Work to complete: A word-for-word copy is required of the line containing "This is the" and of each line after it in the material below, through the last one.

Given information:
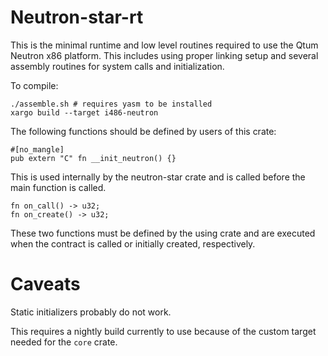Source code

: # Neutron-star-rt

This is the minimal runtime and low level routines required to use the Qtum Neutron x86 platform. This includes using proper linking setup and several assembly routines for system calls and initialization. 

To compile:

    ./assemble.sh # requires yasm to be installed
    xargo build --target i486-neutron


The following functions should be defined by users of this crate:

    #[no_mangle]
    pub extern "C" fn __init_neutron() {}

This is used internally by the neutron-star crate and is called before the main function is called. 

    fn on_call() -> u32;
    fn on_create() -> u32;

These two functions must be defined by the using crate and are executed when the contract is called or initially created, respectively. 

# Caveats

Static initializers probably do not work.

This requires a nightly build currently to use because of the custom target needed for the `core` crate.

Answer for the task:
This is the minimal runtime and low level routines required to use the Qtum Neutron x86 platform. This includes using proper linking setup and several assembly routines for system calls and initialization. 

To compile:

    ./assemble.sh # requires yasm to be installed
    xargo build --target i486-neutron


The following functions should be defined by users of this crate:

    #[no_mangle]
    pub extern "C" fn __init_neutron() {}

This is used internally by the neutron-star crate and is called before the main function is called. 

    fn on_call() -> u32;
    fn on_create() -> u32;

These two functions must be defined by the using crate and are executed when the contract is called or initially created, respectively. 

# Caveats

Static initializers probably do not work.

This requires a nightly build currently to use because of the custom target needed for the `core` crate.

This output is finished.